After reading your letter and Prudence’s response to the situation, it pains me to say that you are both in the wrong. The problem is not your pretentious and arrogant attitude toward people of lesser incomes. Or the fact that poor Mary can’t afford an appetizer at one of your fancy restaurants. No. The problem is you. Or more so, your wealth. Did it ever occur to you that if you hadn’t acquired so much money over time, that this issue would never have arisen, to begin with? If you were poor like Mary, you wouldn’t be able to afford so many pointless house parties. You’d be eating pizza out of the box and sipping Pepsi out of a can like the rest of us. If you were dirt broke like Mary, I’m sure you’d be the best of friends.

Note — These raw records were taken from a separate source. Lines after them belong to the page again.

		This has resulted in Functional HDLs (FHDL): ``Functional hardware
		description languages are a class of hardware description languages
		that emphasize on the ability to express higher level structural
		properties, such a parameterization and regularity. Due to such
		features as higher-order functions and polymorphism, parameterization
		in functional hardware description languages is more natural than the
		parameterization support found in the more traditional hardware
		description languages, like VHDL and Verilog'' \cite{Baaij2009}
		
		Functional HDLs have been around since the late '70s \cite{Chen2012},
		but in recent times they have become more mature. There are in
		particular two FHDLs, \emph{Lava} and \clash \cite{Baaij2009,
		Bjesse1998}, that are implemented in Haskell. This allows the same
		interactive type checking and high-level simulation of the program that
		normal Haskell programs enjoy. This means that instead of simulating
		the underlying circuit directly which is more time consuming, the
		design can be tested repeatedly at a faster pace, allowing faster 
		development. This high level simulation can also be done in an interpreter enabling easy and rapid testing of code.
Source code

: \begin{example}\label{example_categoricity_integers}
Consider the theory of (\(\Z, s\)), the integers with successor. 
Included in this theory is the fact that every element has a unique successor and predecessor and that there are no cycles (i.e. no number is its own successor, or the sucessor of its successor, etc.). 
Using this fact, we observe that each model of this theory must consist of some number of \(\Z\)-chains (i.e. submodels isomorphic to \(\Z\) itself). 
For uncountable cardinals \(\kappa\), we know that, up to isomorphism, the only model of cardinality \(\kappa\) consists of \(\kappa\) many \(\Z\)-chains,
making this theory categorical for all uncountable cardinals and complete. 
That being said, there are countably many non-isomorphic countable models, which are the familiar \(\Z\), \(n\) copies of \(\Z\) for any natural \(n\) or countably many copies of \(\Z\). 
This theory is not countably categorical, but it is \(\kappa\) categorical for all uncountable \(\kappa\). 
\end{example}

However, because this is not the case, I’m entirely sure that the gods have something particularly unpleasant in store for you. Your wealth will be your undoing. Mary’s poverty and your disinviting her to your get-togethers may lead her to do unexpected things. One night she may break into your house and steal your pearls. She might hold you up at an ATM. Juvenal writes, “But you won’t drink poison from earthenware. That you only need fear when you are handed a goblet studded with jewels,
and when Setian wine glows in your golden bowl.” You are a constant target because you are wealthy.
But of course, the solution is simple. Throw your finest jewels into the nearest river. Board your helicopter and jettison bags of your hard earned money to the ground. Parachute out of said helicopter and let that fine chopper crash in a fiery explosion. “A traveler who is empty-handed can sing in the mugger’s face.”
In other words, no one will bother to hurt you if you’re broke.